I was there, they were there, and then they decided to try to kill me. Fresh meat, you know? It's a dog eat dog world out there.

I was on a jog when three guys with big guns started chasing me. Coincidently, Eye of the Tiger by Survivor just started playing. Better yet, I passed a mariachi band as I was running for my life.

Sadly, even though the mariachi band was very entertaining, the strange people who were chasing me did not stop to listen to their festive tunes.

As they gained on me, I remembered that I had a taser on me so I did the first thing that came to mind. I threw it at them. I threw a taser at my attackers.

No, I didn't taser my attackers, and no, it didn't come to my mind to actually use the taser the right way, but it slowed them down.

For a split second, I think they were really taking in how idiotic I actually was.

Eye of the Tiger continued to blare on, and with the volume of my music I was most likely going to be tone deaf by the time I was done with my run. I made a mental note to lower the volume of my music before I went on death defying jogs for the next time that it happened.

For a minute I actually thought that I lost the Holy Trinity of burly, gun-wielding men, but they reappeared soon enough.

I sprinted along the cobblestone path, knocking over dog walkers and joggers alike.
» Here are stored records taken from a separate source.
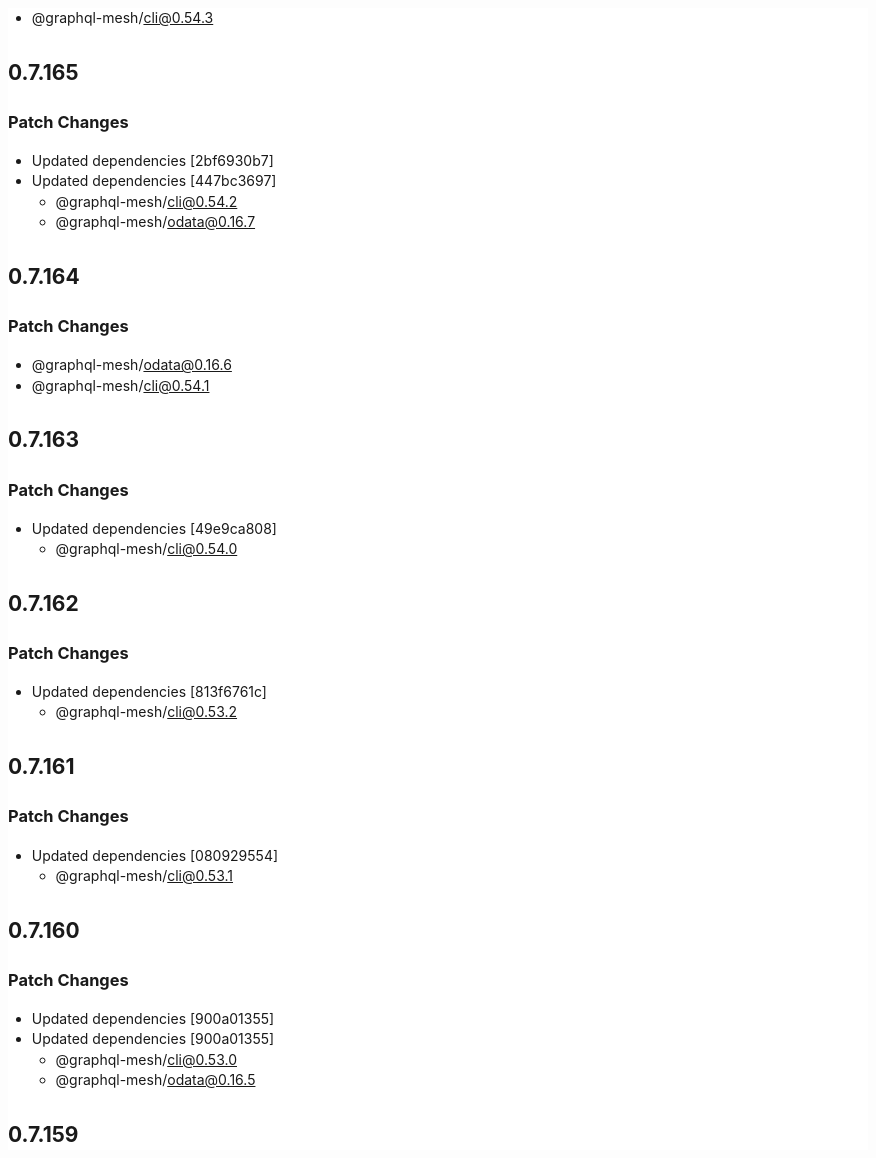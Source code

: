 - @graphql-mesh/cli@0.54.3

## 0.7.165

### Patch Changes

- Updated dependencies [2bf6930b7]
- Updated dependencies [447bc3697]
  - @graphql-mesh/cli@0.54.2
  - @graphql-mesh/odata@0.16.7

## 0.7.164

### Patch Changes

- @graphql-mesh/odata@0.16.6
- @graphql-mesh/cli@0.54.1

## 0.7.163

### Patch Changes

- Updated dependencies [49e9ca808]
  - @graphql-mesh/cli@0.54.0

## 0.7.162

### Patch Changes

- Updated dependencies [813f6761c]
  - @graphql-mesh/cli@0.53.2

## 0.7.161

### Patch Changes

- Updated dependencies [080929554]
  - @graphql-mesh/cli@0.53.1

## 0.7.160

### Patch Changes

- Updated dependencies [900a01355]
- Updated dependencies [900a01355]
  - @graphql-mesh/cli@0.53.0
  - @graphql-mesh/odata@0.16.5

## 0.7.159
Trees shrouded the area and to the right of me was the bay.

I had two options, jump in the bay, or keep running. I decided that I didn't exactly feel in the mood to reenact a scene from Titanic today so I chose the latter.
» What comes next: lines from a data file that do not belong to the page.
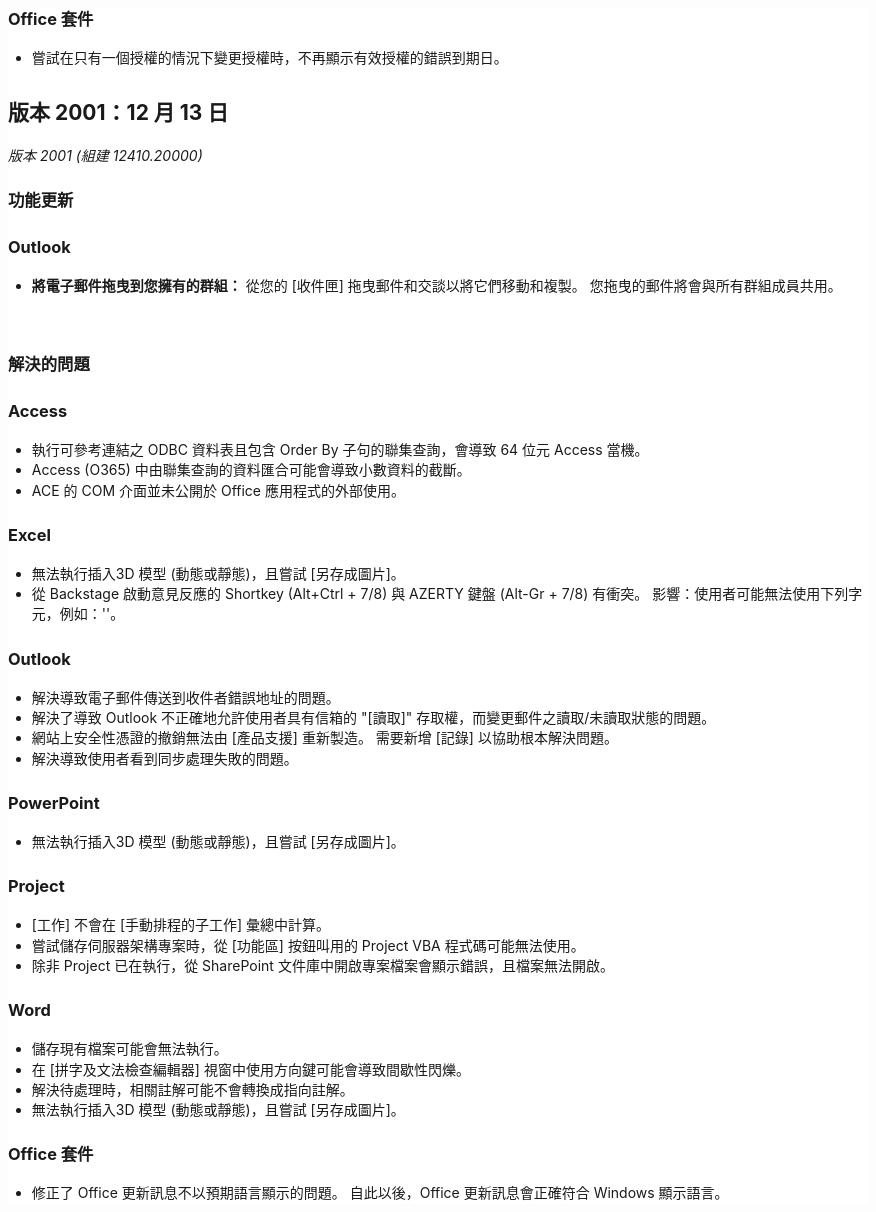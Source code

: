 ### <a name="office-suite"></a>Office 套件
- 嘗試在只有一個授權的情況下變更授權時，不再顯示有效授權的錯誤到期日。
 
[//]: # (DO NOT REMOVE BUGDETAILS CONTENT END)
 
## <a name="version-2001-december-13"></a>版本 2001：12 月 13 日
*版本 2001 (組建 12410.20000)*
 
[//]: # (DO NOT REMOVE FEATUREDETAILS CONTENT START)
 
### <a name="feature-updates"></a>功能更新
### <a name="outlook"></a>Outlook
 
- **將電子郵件拖曳到您擁有的群組：** 從您的 [收件匣] 拖曳郵件和交談以將它們移動和複製。 您拖曳的郵件將會與所有群組成員共用。
 
[//]: # (DO NOT REMOVE FEATUREDETAILS CONTENT END)
 
<br/>
 
[//]: # (DO NOT REMOVE BUGDETAILS CONTENT START)
 
### <a name="resolved-issues"></a>解決的問題
### <a name="access"></a>Access
- 執行可參考連結之 ODBC 資料表且包含 Order By 子句的聯集查詢，會導致 64 位元 Access 當機。
- Access (O365) 中由聯集查詢的資料匯合可能會導致小數資料的截斷。
- ACE 的 COM 介面並未公開於 Office 應用程式的外部使用。
 
### <a name="excel"></a>Excel
- 無法執行插入3D 模型 (動態或靜態)，且嘗試 [另存成圖片]。
- 從 Backstage 啟動意見反應的 Shortkey (Alt+Ctrl + 7/8) 與 AZERTY 鍵盤 (Alt-Gr + 7/8) 有衝突。 影響：使用者可能無法使用下列字元，例如：'\'。
 
### <a name="outlook"></a>Outlook
- 解決導致電子郵件傳送到收件者錯誤地址的問題。
- 解決了導致 Outlook 不正確地允許使用者具有信箱的 &quot;[讀取]&quot; 存取權，而變更郵件之讀取/未讀取狀態的問題。
- 網站上安全性憑證的撤銷無法由 [產品支援] 重新製造。 需要新增 [記錄] 以協助根本解決問題。
- 解決導致使用者看到同步處理失敗的問題。
 
### <a name="powerpoint"></a>PowerPoint
- 無法執行插入3D 模型 (動態或靜態)，且嘗試 [另存成圖片]。
 
### <a name="project"></a>Project
- [工作] 不會在 [手動排程的子工作] 彙總中計算。
- 嘗試儲存伺服器架構專案時，從 [功能區] 按鈕叫用的 Project VBA 程式碼可能無法使用。
- 除非 Project 已在執行，從 SharePoint 文件庫中開啟專案檔案會顯示錯誤，且檔案無法開啟。
 
### <a name="word"></a>Word
- 儲存現有檔案可能會無法執行。
- 在 [拼字及文法檢查編輯器] 視窗中使用方向鍵可能會導致間歇性閃爍。
- 解決待處理時，相關註解可能不會轉換成指向註解。
- 無法執行插入3D 模型 (動態或靜態)，且嘗試 [另存成圖片]。
 
### <a name="office-suite"></a>Office 套件
- 修正了 Office 更新訊息不以預期語言顯示的問題。 自此以後，Office 更新訊息會正確符合 Windows 顯示語言。
 

[//]: # (DO NOT REMOVE)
I ran out of the park, sweating my ass off. How long had they been chasing me? An hour? 45 minutes? 5 minutes? Either way I was out of breath.

At this point, all I could wonder was; how the hell do three men who are wearing protective black material, carrying heavy looking guns, chase me around and not even break a sweat? Better yet, why had nobody called the police on them yet? Excuse me, three big men with a gun chasing a completely innocent girl down the street? Hello? Does this remind anybody of--oh, I don't know--murder?

I sprinted across the street causing many people to honk at me, but I got out alive and that was all that mattered.

I ran at full speed without looking back towards a familiar diner and I quickly put a cap and sunglasses on to shroud my appearance.

"Fish, let me hide behind your counter!" I exclaimed while jumping over the counter.

"Robyn— what the hell?!" Fish shrieked in a voice that was way too squeaky for a boy who'd already gone through puberty.

"Don't tell them I'm here!" I hissed.

"Don't tell who-"

"Where is she?!" The leader of the three musketeers demanded. "Where is the girl?!"

Okay, I may have lied. I kind of know why three big men with guns were chasing me. Only kind of.

It all began a few months ago.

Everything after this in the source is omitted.